LockBit ransomware attackers target Japan’s biggest port: but who’s next?

A Russian ransomware group brought Japan’s biggest port to a crushing halt on Tuesday morning. Nagoya Port Authority was just the latest to be hit by LockBit 3.0, raising concerns over what happens next.

The first sign of an attack was at 6.30am on Tuesday morning, when a port employee discovered his computer wasn’t working. Shortly afterwards, a printout appeared on a nearby printer declaring “LockBit” as the culprit.

Nagoya is Japan’s largest port, handling over 10,000 pieces of cargo every day. Toyota is one of its key customers, although a spokesperson said that “shipment of new cars has not been affected”.

The port claims it did not pay the ransom, but it took a team of 60 technicians until late on Thursday evening to work through the affected files. The port is now back up and running.

Who LockBit is targeting — and how to stop it

This attack highlights two consistent themes for LockBit. First, it focuses on G7 nations — which have united to freeze Russian assets since its invasion of Ukraine — and second it targets key parts of the Western economy.

This is the second time LockBit has attacked ports. The first came on Christmas day 2022, when it stole data from the Port of Lisbon.

Read how the world’s largest ports are using AI to keep the global supply chain humming

But it isn’t just port authorities who need to worry. “Industrial systems are attractive targets because the IT infrastructure is usually focussed on high availability rather than security,” said Simon Edwards, CEO and founder of SE Labs (and a board member of AMTSO).

“Many of these systems were built without an intention to connect to the internet.

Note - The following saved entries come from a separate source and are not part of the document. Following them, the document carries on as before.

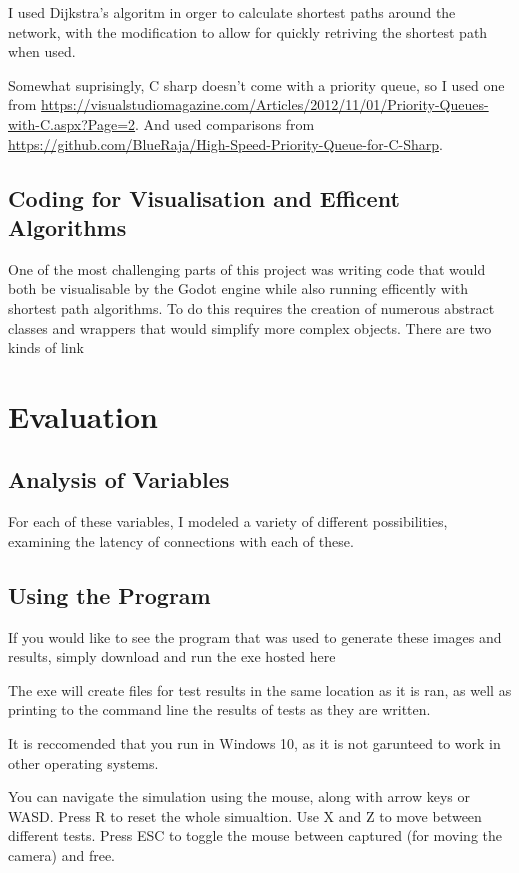 \documentclass[12pt]{article}
\begin{document}
I used Dijkstra's algoritm in orger to calculate shortest paths around the network, with the modification to allow for quickly retriving the shortest path when used.

Somewhat suprisingly, C sharp doesn't come with a priority queue, so I used one from \url{https://visualstudiomagazine.com/Articles/2012/11/01/Priority-Queues-with-C.aspx?Page=2}. And used comparisons from \url{https://github.com/BlueRaja/High-Speed-Priority-Queue-for-C-Sharp}.

\subsection{Coding for Visualisation and Efficent Algorithms}

One of the most challenging parts of this project was writing code that would both be visualisable by the Godot engine while also running efficently with shortest path algorithms. To do this requires the creation of numerous abstract classes and wrappers that would simplify more complex objects. There are two kinds of link

\section{Evaluation}

\subsection{Analysis of Variables}
For each of these variables, I modeled a variety of different possibilities, examining the latency of connections with each of these.


\subsection{Using the Program}

If you would like to see the program that was used to generate these images and results, simply download and run the exe hosted here %

The exe will create files for test results in the same location as it is ran, as well as printing to the command line the results of tests as they are written.

It is reccomended that you run in Windows 10, as it is not garunteed to work in other operating systems.

You can navigate the simulation using the mouse, along with arrow keys or WASD. Press R to reset the whole simualtion. Use X and Z to move between different tests. Press ESC to toggle the mouse between captured (for moving the camera) and free.
\end{document}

And then they were connected without sophisticated security plans in place.”

So how can organisations protect themselves? “Sometimes security measures in such SCADA [Supervisory Control and Data Acquisition] systems are available but not enabled by default,” Edwards explained.

“Industrial installations should review their equipment thoroughly and consider compartmentalising to allow only necessary internet access.”

Who will LockBit target next?

Although almost all the coverage of this latest LockBit attack points the finger at Russia, Edwards points out that “it’s actually impossible to accurately attribute cyber attacks”. Before adding: “At least through legal means.”

In LockBit’s case, the evidence appears compelling, with four years of attacks to draw upon. We are now dealing with LockBit 3.0 (or LockBit Black), as opposed to LockBit 2.0, which disbanded in 2022, and the original LockBit.

“The group, which has over 1,500 victim announcement records on the SOCRadar platform, broke the record in the first quarter of 2023 as the most active ransomware group by far, with over 300 announced victims,” stated SOCRadar.

It has crunched through the numbers and found that no industry is safe. Manufacturing is LockBit 3.0’s top target, but it has also hit education, legal services and health care sectors.

Nor are you protected if yours is a small business. The ransomware group attacks all sizes indiscriminately, so make sure you understand how ransomware attacks work. And put protective measures in place.